BEGIN

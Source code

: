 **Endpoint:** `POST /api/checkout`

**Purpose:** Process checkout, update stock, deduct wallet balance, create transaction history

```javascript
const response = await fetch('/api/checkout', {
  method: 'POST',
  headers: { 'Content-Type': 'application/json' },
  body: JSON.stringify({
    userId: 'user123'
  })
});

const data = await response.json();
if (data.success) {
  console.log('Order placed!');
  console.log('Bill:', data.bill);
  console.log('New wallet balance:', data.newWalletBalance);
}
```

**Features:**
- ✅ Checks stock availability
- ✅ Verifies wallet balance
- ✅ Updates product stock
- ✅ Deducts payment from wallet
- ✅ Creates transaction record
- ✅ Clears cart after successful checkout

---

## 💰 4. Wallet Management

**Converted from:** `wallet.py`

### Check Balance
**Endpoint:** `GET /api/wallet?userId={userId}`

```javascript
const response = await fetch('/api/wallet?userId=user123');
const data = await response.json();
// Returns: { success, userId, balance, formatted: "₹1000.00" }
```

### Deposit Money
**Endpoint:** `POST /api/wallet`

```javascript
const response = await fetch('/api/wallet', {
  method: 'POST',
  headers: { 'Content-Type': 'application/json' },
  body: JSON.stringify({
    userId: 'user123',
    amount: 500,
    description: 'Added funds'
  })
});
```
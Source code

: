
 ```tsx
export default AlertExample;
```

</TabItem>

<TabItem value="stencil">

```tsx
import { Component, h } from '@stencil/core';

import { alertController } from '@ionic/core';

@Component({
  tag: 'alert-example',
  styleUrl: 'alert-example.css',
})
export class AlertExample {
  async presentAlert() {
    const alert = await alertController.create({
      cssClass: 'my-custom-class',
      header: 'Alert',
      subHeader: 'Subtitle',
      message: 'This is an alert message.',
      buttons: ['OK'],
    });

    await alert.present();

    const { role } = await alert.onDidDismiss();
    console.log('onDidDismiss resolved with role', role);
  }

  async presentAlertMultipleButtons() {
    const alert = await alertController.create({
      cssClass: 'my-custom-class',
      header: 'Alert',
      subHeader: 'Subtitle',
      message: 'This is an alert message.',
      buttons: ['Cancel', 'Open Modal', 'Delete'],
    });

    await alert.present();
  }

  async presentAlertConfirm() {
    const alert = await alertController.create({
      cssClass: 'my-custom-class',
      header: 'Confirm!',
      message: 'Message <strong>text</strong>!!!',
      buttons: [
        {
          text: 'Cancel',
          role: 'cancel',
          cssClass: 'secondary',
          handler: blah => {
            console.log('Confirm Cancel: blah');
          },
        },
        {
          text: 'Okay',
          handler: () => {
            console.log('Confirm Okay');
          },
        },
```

END

A word-for-word restatement of all the records is required.

Source code

: **Endpoint:** `POST /api/checkout`

**Purpose:** Process checkout, update stock, deduct wallet balance, create transaction history

```javascript
const response = await fetch('/api/checkout', {
  method: 'POST',
  headers: { 'Content-Type': 'application/json' },
  body: JSON.stringify({
    userId: 'user123'
  })
});

const data = await response.json();
if (data.success) {
  console.log('Order placed!');
  console.log('Bill:', data.bill);
  console.log('New wallet balance:', data.newWalletBalance);
}
```

**Features:**
- ✅ Checks stock availability
- ✅ Verifies wallet balance
- ✅ Updates product stock
- ✅ Deducts payment from wallet
- ✅ Creates transaction record
- ✅ Clears cart after successful checkout

---

## 💰 4. Wallet Management

**Converted from:** `wallet.py`

### Check Balance
**Endpoint:** `GET /api/wallet?userId={userId}`

```javascript
const response = await fetch('/api/wallet?userId=user123');
const data = await response.json();
// Returns: { success, userId, balance, formatted: "₹1000.00" }
```

### Deposit Money
**Endpoint:** `POST /api/wallet`

```javascript
const response = await fetch('/api/wallet', {
  method: 'POST',
  headers: { 'Content-Type': 'application/json' },
  body: JSON.stringify({
    userId: 'user123',
    amount: 500,
    description: 'Added funds'
  })
});
```
Source code

:
 ```tsx
export default AlertExample;
```

</TabItem>

<TabItem value="stencil">

```tsx
import { Component, h } from '@stencil/core';

import { alertController } from '@ionic/core';

@Component({
  tag: 'alert-example',
  styleUrl: 'alert-example.css',
})
export class AlertExample {
  async presentAlert() {
    const alert = await alertController.create({
      cssClass: 'my-custom-class',
      header: 'Alert',
      subHeader: 'Subtitle',
      message: 'This is an alert message.',
      buttons: ['OK'],
    });

    await alert.present();

    const { role } = await alert.onDidDismiss();
    console.log('onDidDismiss resolved with role', role);
  }

  async presentAlertMultipleButtons() {
    const alert = await alertController.create({
      cssClass: 'my-custom-class',
      header: 'Alert',
      subHeader: 'Subtitle',
      message: 'This is an alert message.',
      buttons: ['Cancel', 'Open Modal', 'Delete'],
    });

    await alert.present();
  }

  async presentAlertConfirm() {
    const alert = await alertController.create({
      cssClass: 'my-custom-class',
      header: 'Confirm!',
      message: 'Message <strong>text</strong>!!!',
      buttons: [
        {
          text: 'Cancel',
          role: 'cancel',
          cssClass: 'secondary',
          handler: blah => {
            console.log('Confirm Cancel: blah');
          },
        },
        {
          text: 'Okay',
          handler: () => {
            console.log('Confirm Okay');
          },
        },
```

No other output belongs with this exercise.